Until about 1960, the Leap was indeed a fearsome sight. Anyone missing their foothold would be dashed against the rocks below and would be extremely lucky to survive. Over the years children had, in fact, been drowned trying to emulate Cargill’s feat and it was because of this danger that the Town Council blew up the rocks to widen the channel. Cargill’s Leap is still a most dangerous area of the river but not quite the death trap it once was.
Donald Cargill was born at Hatton of Rattray, a farm about a mile north of the village, about 1610. He trained for the ministry and was appointed to the Barony Church in Glasgow in 1655 where he stayed for the next seven years. But with the restoration of Charles 2nd, Cargill was expelled for his extreme Presbyterian views.
It was said that he was a timid man though this does not appear in either his actions or his utterances. Together with Richard Cameron, he led the more extreme faction of the Covenanters, known as the Cameronians, who were unwilling to countenance any compromises with Episcopalianism. The comment by James Ure of Shargarton, himself a moderate but very well respected Covenanter, is instructive. “I told Mr Cargill,” he said “that he rendered himself odious by his naughty principles. He was very much offended with me.”
After the death of Richard Cameron, Donald Cargill became the undisputed leader of the Cameronians. Two months later on September 15th, at a great conventicle at Torrwood, between Larbert and Stirling, Donald Cargill “at his own hand, Pope-lyk did excommunicate the King (Charles 2nd), Duke of Monmouth, Duke of York (Charles’ brother, later James 7th), the Chancellor Rothes, the King’s advocate, General Dalziell and the Lord Rosse.”

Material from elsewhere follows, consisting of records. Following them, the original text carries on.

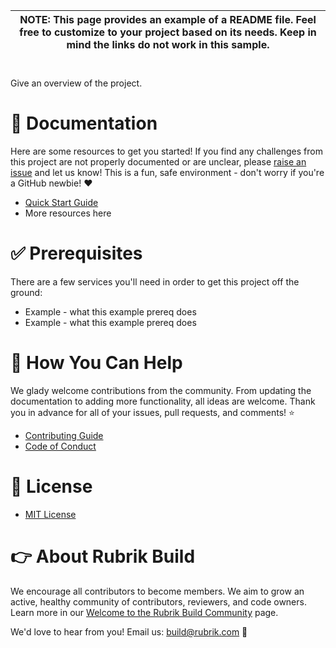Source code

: | **NOTE:** This page provides an example of a README file. Feel free to customize to your project based on its needs. Keep in mind the links do not work in this sample. |
| --- |

# <NAME OF PROJECT>

Give an overview of the project. 

# :blue_book: Documentation 

Here are some resources to get you started! If you find any challenges from this project are not properly documented or are unclear, please [raise an issue](https://github.com/rubrikinc/<projectname>/issues/new/choose) and let us know! This is a fun, safe environment - don't worry if you're a GitHub newbie! :heart:

* [Quick Start Guide](/docs/quick-start.md)
* More resources here

# :white_check_mark: Prerequisites

There are a few services you'll need in order to get this project off the ground:

* Example - what this example prereq does
* Example - what this example prereq does

# :muscle: How You Can Help

We glady welcome contributions from the community. From updating the documentation to adding more functionality, all ideas are welcome. Thank you in advance for all of your issues, pull requests, and comments! :star:

* [Contributing Guide](CONTRIBUTING.md)
* [Code of Conduct](CODE_OF_CONDUCT.md)

# :pushpin: License

* [MIT License](LICENSE)

# :point_right: About Rubrik Build

We encourage all contributors to become members. We aim to grow an active, healthy community of contributors, reviewers, and code owners. Learn more in our [Welcome to the Rubrik Build Community](https://github.com/rubrikinc/welcome-to-rubrik-build) page.

We'd  love to hear from you! Email us: build@rubrik.com :love_letter: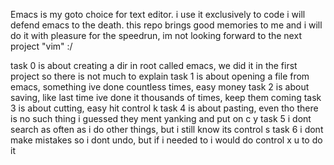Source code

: Emacs is my goto choice for text editor. i use it exclusively to code
i will defend emacs to the death.
this repo brings good memories to me and i will do it with pleasure for the speedrun, im not looking forward to the next project "vim" :/

task 0 is about creating a dir in root called emacs, we did it in the first project so there is not much to explain
task 1 is about opening a file from emacs, something ive done countless times, easy money
task 2 is about saving, like last time ive done it thousands of times, keep them coming
task 3 is about cutting, easy hit control k
task 4 is about pasting, even tho there is no such thing i guessed they ment yanking and put on c y
task 5 i dont search as often as i do other things, but i still know its control s
task 6 i dont make mistakes so i dont undo, but if i needed to i would do control x u to do it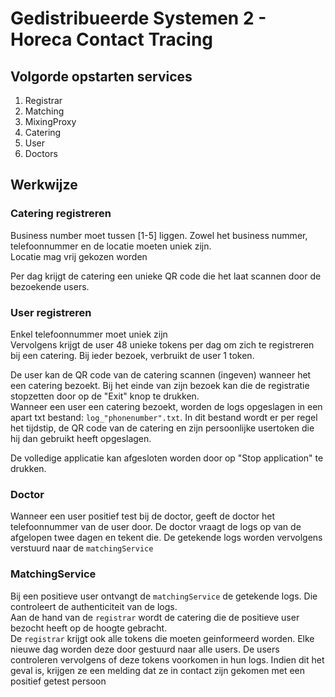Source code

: # Gedistribueerde Systemen 2 - Horeca Contact Tracing

## Volgorde opstarten services
1. Registrar
2. Matching
3. MixingProxy
4. Catering
5. User
6. Doctors

## Werkwijze
### Catering registreren
Business number moet tussen [1-5] liggen.
Zowel het business nummer, telefoonnummer en de locatie moeten uniek zijn.  
Locatie mag vrij gekozen worden
  
Per dag krijgt de catering een unieke QR code die het laat scannen door de bezoekende users.

### User registreren
Enkel telefoonnummer moet uniek zijn  
Vervolgens krijgt de user 48 unieke tokens per dag om zich te registreren bij een catering. Bij ieder bezoek, verbruikt de user 1 token.
  
De user kan de QR code van de catering scannen (ingeven) wanneer het een catering bezoekt. 
Bij het einde van zijn bezoek kan die de registratie stopzetten door op de "Exit" knop te drukken.  
Wanneer een user een catering bezoekt, worden de logs opgeslagen in een apart txt bestand: `log_"phonenumber".txt`. In dit bestand wordt er per regel het tijdstip, de QR code van de catering en zijn persoonlijke usertoken die hij dan gebruikt heeft opgeslagen.

De volledige applicatie kan afgesloten worden door op "Stop application" te drukken.

### Doctor
Wanneer een user positief test bij de doctor, geeft de doctor het telefoonnummer van de user door. 
De doctor vraagt de logs op van de afgelopen twee dagen en tekent die. De getekende logs worden vervolgens verstuurd naar de `matchingService`

### MatchingService
Bij een positieve user ontvangt de `matchingService` de getekende logs. Die controleert de authenticiteit van de logs.   
Aan de hand van de `registrar` wordt de catering die de positieve user bezocht heeft op de hoogte gebracht.  
De `registrar` krijgt ook alle tokens die moeten geinformeerd worden. Elke nieuwe dag worden deze door gestuurd naar alle users.
De users controleren vervolgens of deze tokens voorkomen in hun logs. Indien dit het geval is, krijgen ze een melding dat ze in contact zijn gekomen met een positief getest persoon
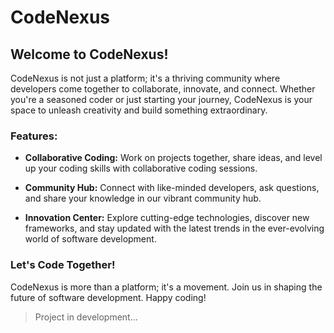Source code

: # CodeNexus

## Welcome to CodeNexus!

CodeNexus is not just a platform; it's a thriving community where developers come together to collaborate, innovate, and connect. Whether you're a seasoned coder or just starting your journey, CodeNexus is your space to unleash creativity and build something extraordinary.

### Features:

- **Collaborative Coding:** Work on projects together, share ideas, and level up your coding skills with collaborative coding sessions.

- **Community Hub:** Connect with like-minded developers, ask questions, and share your knowledge in our vibrant community hub.

- **Innovation Center:** Explore cutting-edge technologies, discover new frameworks, and stay updated with the latest trends in the ever-evolving world of software development.

### Let's Code Together!

CodeNexus is more than a platform; it's a movement. Join us in shaping the future of software development. Happy coding!

> Project in development...
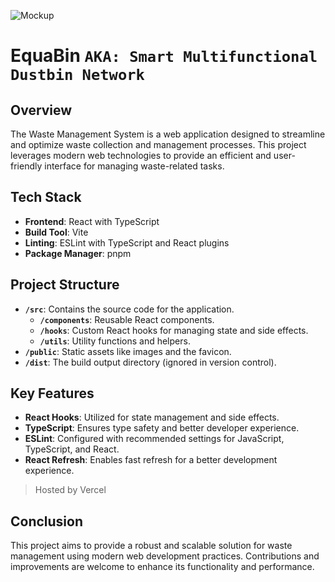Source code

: ![Mockup](https://github.com/user-attachments/assets/49feb7d6-f71c-4e3b-b838-c1fa612ea568)


# EquaBin `AKA: Smart Multifunctional Dustbin Network`


## Overview

The Waste Management System is a web application designed to streamline and optimize waste collection and management processes. This project leverages modern web technologies to provide an efficient and user-friendly interface for managing waste-related tasks.

## Tech Stack

- **Frontend**: React with TypeScript
- **Build Tool**: Vite
- **Linting**: ESLint with TypeScript and React plugins
- **Package Manager**: pnpm

## Project Structure

- **`/src`**: Contains the source code for the application.
  - **`/components`**: Reusable React components.
  - **`/hooks`**: Custom React hooks for managing state and side effects.
  - **`/utils`**: Utility functions and helpers.
- **`/public`**: Static assets like images and the favicon.
- **`/dist`**: The build output directory (ignored in version control).

## Key Features

- **React Hooks**: Utilized for state management and side effects.
- **TypeScript**: Ensures type safety and better developer experience.
- **ESLint**: Configured with recommended settings for JavaScript, TypeScript, and React.
- **React Refresh**: Enables fast refresh for a better development experience.

> Hosted by Vercel

## Conclusion

This project aims to provide a robust and scalable solution for waste management using modern web development practices. Contributions and improvements are welcome to enhance its functionality and performance.
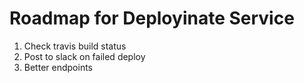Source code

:# Roadmap for Deployinate Service

1. Check travis build status
1. Post to slack on failed deploy
1. Better endpoints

It was a comprehensive declaration of war against the Establishment and indeed the Monarchy itself. By this time Cargill was an old man and in July of the following year he was captured near Lanark and “carried before the Council and interrogit. Whether he had excommunicat the King answered that that being a church affair, the church not they were competent to judge.” Inevitably he was sentenced to death.
There were conflicting accounts of his last words. According to Robert Law, a moderate Covenanter “Mr Donald’s last words going up the ladder were these ‘The world is weary of me and I am weary of the world’.”
These seem singularly sad and pessimistic. A more robust version, more in keeping with what we know of the man has him saying. “God knows, I go up this ladder with less fear, confusion, or perturbation of mind, than ever I entered a pulpit to preach.”
As was the custom they fixed his head on the Netherbow in Edinburgh. It was July 27th 1681.